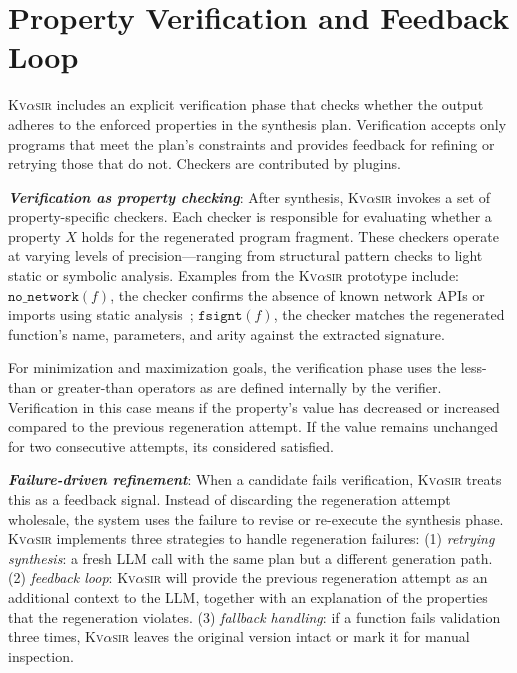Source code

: \documentclass[nonacm,sigplan,review]{acmart}
\newcommand{\sys}{{\scshape Kv{$\alpha$}sir}\xspace}
\newcommand{\heading}[1]{\vspace{2pt}\noindent\textbf{\emph{#1}}:\enspace}
\newcommand{\ttt}[1]{\texttt{#1}\xspace}
\begin{document}
\section{Property Verification and Feedback Loop}
\label{sec:verification}

\sys includes an explicit verification phase that checks whether the output adheres to the enforced properties in the synthesis plan. 
Verification accepts only programs that meet the plan's constraints and
provides feedback for refining or retrying those that do not.
Checkers are contributed by plugins.

\heading{Verification as property checking}
After synthesis, \sys invokes a set of property-specific checkers.
Each checker
is responsible for evaluating whether a property $X$ holds
for the regenerated program fragment.
These checkers operate at varying levels
of precision---ranging from structural pattern checks to light static or
symbolic analysis.
Examples from the \sys prototype include:
  $\ttt{no\_network}(f)$, the checker confirms the absence of known network APIs or imports using static analysis~\cite{mir:ccs:2021};
  $\ttt{fsignt}(f)$, the checker matches the regenerated function's name, parameters, and arity against the extracted signature.

For minimization and maximization goals, the verification phase uses the less-than or greater-than operators as are defined internally by the verifier.
Verification in this case means if the property's value has decreased or increased compared 
to the previous regeneration attempt.
If the value remains unchanged for two consecutive attempts, its considered satisfied.

\heading{Failure-driven refinement}
When a candidate fails verification, \sys treats this as a feedback signal. Instead of discarding the regeneration attempt wholesale, the system uses the failure to revise or re-execute the synthesis phase.
\sys implements three strategies to handle regeneration failures:
  (1) \emph{retrying synthesis}: a fresh LLM call with the same plan but a different generation path.
  (2) \emph{feedback loop}: \sys will provide the previous regeneration attempt 
    as an additional context to the LLM, together with an explanation of the properties that the regeneration violates.
  (3) \emph{fallback handling}: if a function fails validation three times, \sys leaves the original version intact or mark it for manual inspection.

\end{document}
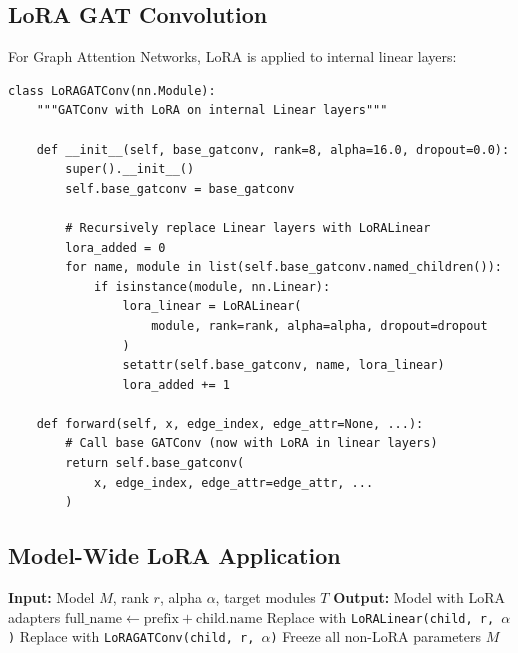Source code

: \documentclass[11pt,a4paper]{article}
\begin{document}
\subsection{LoRA GAT Convolution}

For Graph Attention Networks, LoRA is applied to internal linear layers:

\begin{lstlisting}[caption={LoRA GATConv (lines 163-216)}]
class LoRAGATConv(nn.Module):
    """GATConv with LoRA on internal Linear layers"""

    def __init__(self, base_gatconv, rank=8, alpha=16.0, dropout=0.0):
        super().__init__()
        self.base_gatconv = base_gatconv

        # Recursively replace Linear layers with LoRALinear
        lora_added = 0
        for name, module in list(self.base_gatconv.named_children()):
            if isinstance(module, nn.Linear):
                lora_linear = LoRALinear(
                    module, rank=rank, alpha=alpha, dropout=dropout
                )
                setattr(self.base_gatconv, name, lora_linear)
                lora_added += 1

    def forward(self, x, edge_index, edge_attr=None, ...):
        # Call base GATConv (now with LoRA in linear layers)
        return self.base_gatconv(
            x, edge_index, edge_attr=edge_attr, ...
        )
\end{lstlisting}

\subsection{Model-Wide LoRA Application}

\begin{algorithm}
\caption{Add LoRA to Model}
\begin{algorithmic}[1]
\State \textbf{Input:} Model $M$, rank $r$, alpha $\alpha$, target modules $T$
\State \textbf{Output:} Model with LoRA adapters
\State
{}
        \State $\text{full\_name} \gets \text{prefix} + \text{child.name}$
                \State Replace with \texttt{LoRALinear(child, r, $\alpha$)}
                \State Replace with \texttt{LoRAGATConv(child, r, $\alpha$)}
            \Else
                \State {}
            \EndIf
        \Else
            \State {}
        \EndIf
    \EndFor
\EndFunction
\State
\State {}
\State Freeze all non-LoRA parameters
\State \Return $M$
\end{algorithmic}
\end{algorithm}
\end{document}
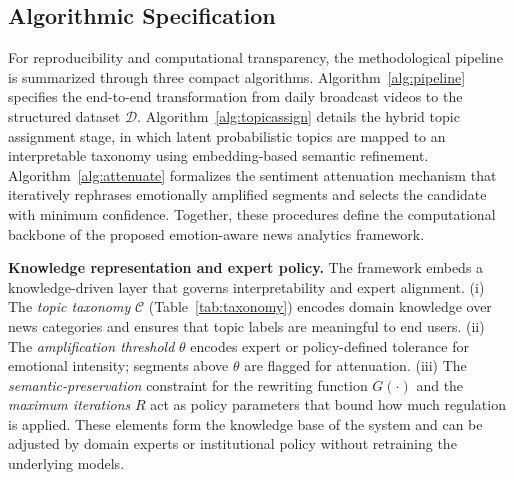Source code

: \documentclass[final,1p,times]{elsarticle}
\begin{document}
\subsection{Algorithmic Specification}

For reproducibility and computational transparency, the methodological pipeline is summarized through three compact algorithms. Algorithm~\ref{alg:pipeline} specifies the end-to-end transformation from daily broadcast videos to the structured dataset $\mathcal{D}$. Algorithm~\ref{alg:topicassign} details the hybrid topic assignment stage, in which latent probabilistic topics are mapped to an interpretable taxonomy using embedding-based semantic refinement. Algorithm~\ref{alg:attenuate} formalizes the sentiment attenuation mechanism that iteratively rephrases emotionally amplified segments and selects the candidate with minimum confidence. Together, these procedures define the computational backbone of the proposed emotion-aware news analytics framework.

\textbf{Knowledge representation and expert policy.} The framework embeds a knowledge-driven layer that governs interpretability and expert alignment. (i) The \emph{topic taxonomy} $\mathcal{C}$ (Table~\ref{tab:taxonomy}) encodes domain knowledge over news categories and ensures that topic labels are meaningful to end users. (ii) The \emph{amplification threshold} $\theta$ encodes expert or policy-defined tolerance for emotional intensity; segments above $\theta$ are flagged for attenuation. (iii) The \emph{semantic-preservation} constraint for the rewriting function $G(\cdot)$ and the \emph{maximum iterations} $R$ act as policy parameters that bound how much regulation is applied. These elements form the knowledge base of the system and can be adjusted by domain experts or institutional policy without retraining the underlying models.
\end{document}
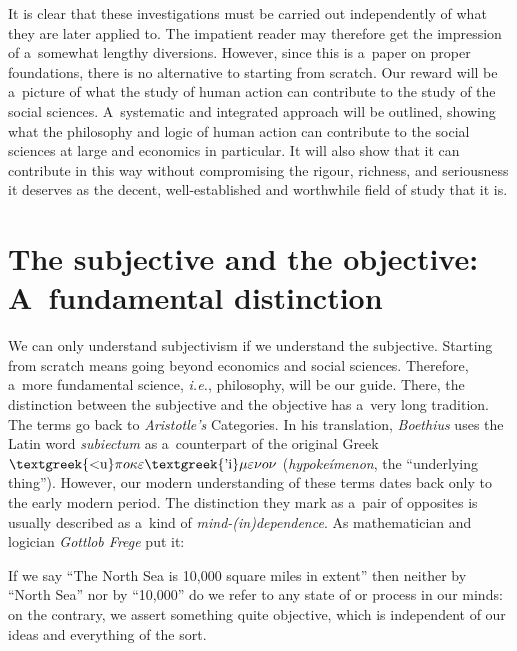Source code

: It is clear that these investigations must be carried out independently of what they are later applied to. The impatient reader may therefore get the impression of a~somewhat lengthy diversions. However, since this is a~paper on proper foundations, there is no alternative to starting from scratch. Our reward will be a~picture of what the study of human action can contribute to the study of the social sciences. A~systematic and integrated approach will be outlined, showing what the philosophy and logic of human action can contribute to the social sciences at large and economics in particular. It will also show that it can contribute in this way without compromising the rigour, richness, and seriousness it deserves as the decent, well-established and worthwhile field of study that it is.



\section{The subjective and the objective: A~fundamental distinction}


We can only understand subjectivism if we understand the subjective. Starting from scratch means going beyond economics and social sciences. Therefore, a~more fundamental science, \textit{i.e.}, philosophy, will be our guide. There, the distinction between the subjective and the objective has a~very long tradition. The terms go back to \textit{Aristotle's} Categories. In his translation, \textit{Boethius} 
\parencites[cf.][]{}[][]{aristotle_categories_1938} %
 uses the Latin word \textit{subiectum} as a~counterpart of the original Greek \textit{$\text{\textgreek{<u}}\pi o\kappa \varepsilon \text{\textgreek{'i}}\mu \varepsilon \nu o\nu $} (\textit{hypokeímenon}, the ``underlying thing''). However, our modern understanding of these terms dates back only to the early modern period. The distinction they mark as a~pair of opposites is usually described as a~kind of \textit{mind-(in)dependence}. As mathematician and logician \textit{Gottlob Frege} put it:



If we say ``The North Sea is 10,000 square miles in extent'' then neither by ``North Sea'' nor by ``10,000'' do we refer to any state of or process in our minds: on the contrary, we assert something quite objective, which is independent of our ideas and everything of the sort. 
\parencite[][p.34]{frege_foundations_1953}%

⁂

TASK PROMPT => Pictures aside, repeat every line of the data above exactly.

EXPECTED ANSWER =>
Source code

: \documentclass[nonacm,sigplan,review]{acmart}
\newcommand{\sys}{{\scshape Kv{$\alpha$}sir}\xspace}
\newcommand{\heading}[1]{\vspace{2pt}\noindent\textbf{\emph{#1}}:\enspace}
\newcommand{\ttt}[1]{\texttt{#1}\xspace}
\begin{document}
\section{Property Verification and Feedback Loop}
\label{sec:verification}

\sys includes an explicit verification phase that checks whether the output adheres to the enforced properties in the synthesis plan. 
Verification accepts only programs that meet the plan's constraints and
provides feedback for refining or retrying those that do not.
Checkers are contributed by plugins.

\heading{Verification as property checking}
After synthesis, \sys invokes a set of property-specific checkers.
Each checker
is responsible for evaluating whether a property $X$ holds
for the regenerated program fragment.
These checkers operate at varying levels
of precision---ranging from structural pattern checks to light static or
symbolic analysis.
Examples from the \sys prototype include:
  $\ttt{no\_network}(f)$, the checker confirms the absence of known network APIs or imports using static analysis~\cite{mir:ccs:2021};
  $\ttt{fsignt}(f)$, the checker matches the regenerated function's name, parameters, and arity against the extracted signature.

For minimization and maximization goals, the verification phase uses the less-than or greater-than operators as are defined internally by the verifier.
Verification in this case means if the property's value has decreased or increased compared 
to the previous regeneration attempt.
If the value remains unchanged for two consecutive attempts, its considered satisfied.

\heading{Failure-driven refinement}
When a candidate fails verification, \sys treats this as a feedback signal. Instead of discarding the regeneration attempt wholesale, the system uses the failure to revise or re-execute the synthesis phase.
\sys implements three strategies to handle regeneration failures:
  (1) \emph{retrying synthesis}: a fresh LLM call with the same plan but a different generation path.
  (2) \emph{feedback loop}: \sys will provide the previous regeneration attempt 
    as an additional context to the LLM, together with an explanation of the properties that the regeneration violates.
  (3) \emph{fallback handling}: if a function fails validation three times, \sys leaves the original version intact or mark it for manual inspection.

\end{document}
Source code

: \documentclass[11pt,a4paper]{article}
\begin{document}
\subsection{LoRA GAT Convolution}

For Graph Attention Networks, LoRA is applied to internal linear layers:

\begin{lstlisting}[caption={LoRA GATConv (lines 163-216)}]
class LoRAGATConv(nn.Module):
    """GATConv with LoRA on internal Linear layers"""

    def __init__(self, base_gatconv, rank=8, alpha=16.0, dropout=0.0):
        super().__init__()
        self.base_gatconv = base_gatconv

        # Recursively replace Linear layers with LoRALinear
        lora_added = 0
        for name, module in list(self.base_gatconv.named_children()):
            if isinstance(module, nn.Linear):
                lora_linear = LoRALinear(
                    module, rank=rank, alpha=alpha, dropout=dropout
                )
                setattr(self.base_gatconv, name, lora_linear)
                lora_added += 1

    def forward(self, x, edge_index, edge_attr=None, ...):
        # Call base GATConv (now with LoRA in linear layers)
        return self.base_gatconv(
            x, edge_index, edge_attr=edge_attr, ...
        )
\end{lstlisting}

\subsection{Model-Wide LoRA Application}

\begin{algorithm}
\caption{Add LoRA to Model}
\begin{algorithmic}[1]
\State \textbf{Input:} Model $M$, rank $r$, alpha $\alpha$, target modules $T$
\State \textbf{Output:} Model with LoRA adapters
\State
{}
        \State $\text{full\_name} \gets \text{prefix} + \text{child.name}$
                \State Replace with \texttt{LoRALinear(child, r, $\alpha$)}
                \State Replace with \texttt{LoRAGATConv(child, r, $\alpha$)}
            \Else
                \State {}
            \EndIf
        \Else
            \State {}
        \EndIf
    \EndFor
\EndFunction
\State
\State {}
\State Freeze all non-LoRA parameters
\State \Return $M$
\end{algorithmic}
\end{algorithm}
\end{document}
Source code

: \documentclass[final,1p,times]{elsarticle}
\begin{document}
\subsection{Algorithmic Specification}

For reproducibility and computational transparency, the methodological pipeline is summarized through three compact algorithms. Algorithm~\ref{alg:pipeline} specifies the end-to-end transformation from daily broadcast videos to the structured dataset $\mathcal{D}$. Algorithm~\ref{alg:topicassign} details the hybrid topic assignment stage, in which latent probabilistic topics are mapped to an interpretable taxonomy using embedding-based semantic refinement. Algorithm~\ref{alg:attenuate} formalizes the sentiment attenuation mechanism that iteratively rephrases emotionally amplified segments and selects the candidate with minimum confidence. Together, these procedures define the computational backbone of the proposed emotion-aware news analytics framework.

\textbf{Knowledge representation and expert policy.} The framework embeds a knowledge-driven layer that governs interpretability and expert alignment. (i) The \emph{topic taxonomy} $\mathcal{C}$ (Table~\ref{tab:taxonomy}) encodes domain knowledge over news categories and ensures that topic labels are meaningful to end users. (ii) The \emph{amplification threshold} $\theta$ encodes expert or policy-defined tolerance for emotional intensity; segments above $\theta$ are flagged for attenuation. (iii) The \emph{semantic-preservation} constraint for the rewriting function $G(\cdot)$ and the \emph{maximum iterations} $R$ act as policy parameters that bound how much regulation is applied. These elements form the knowledge base of the system and can be adjusted by domain experts or institutional policy without retraining the underlying models.
\end{document}
Source code

: It is clear that these investigations must be carried out independently of what they are later applied to. The impatient reader may therefore get the impression of a~somewhat lengthy diversions. However, since this is a~paper on proper foundations, there is no alternative to starting from scratch. Our reward will be a~picture of what the study of human action can contribute to the study of the social sciences. A~systematic and integrated approach will be outlined, showing what the philosophy and logic of human action can contribute to the social sciences at large and economics in particular. It will also show that it can contribute in this way without compromising the rigour, richness, and seriousness it deserves as the decent, well-established and worthwhile field of study that it is.



\section{The subjective and the objective: A~fundamental distinction}


We can only understand subjectivism if we understand the subjective. Starting from scratch means going beyond economics and social sciences. Therefore, a~more fundamental science, \textit{i.e.}, philosophy, will be our guide. There, the distinction between the subjective and the objective has a~very long tradition. The terms go back to \textit{Aristotle's} Categories. In his translation, \textit{Boethius} 
\parencites[cf.][]{}[][]{aristotle_categories_1938} %
 uses the Latin word \textit{subiectum} as a~counterpart of the original Greek \textit{$\text{\textgreek{<u}}\pi o\kappa \varepsilon \text{\textgreek{'i}}\mu \varepsilon \nu o\nu $} (\textit{hypokeímenon}, the ``underlying thing''). However, our modern understanding of these terms dates back only to the early modern period. The distinction they mark as a~pair of opposites is usually described as a~kind of \textit{mind-(in)dependence}. As mathematician and logician \textit{Gottlob Frege} put it:



If we say ``The North Sea is 10,000 square miles in extent'' then neither by ``North Sea'' nor by ``10,000'' do we refer to any state of or process in our minds: on the contrary, we assert something quite objective, which is independent of our ideas and everything of the sort. 
\parencite[][p.34]{frege_foundations_1953}%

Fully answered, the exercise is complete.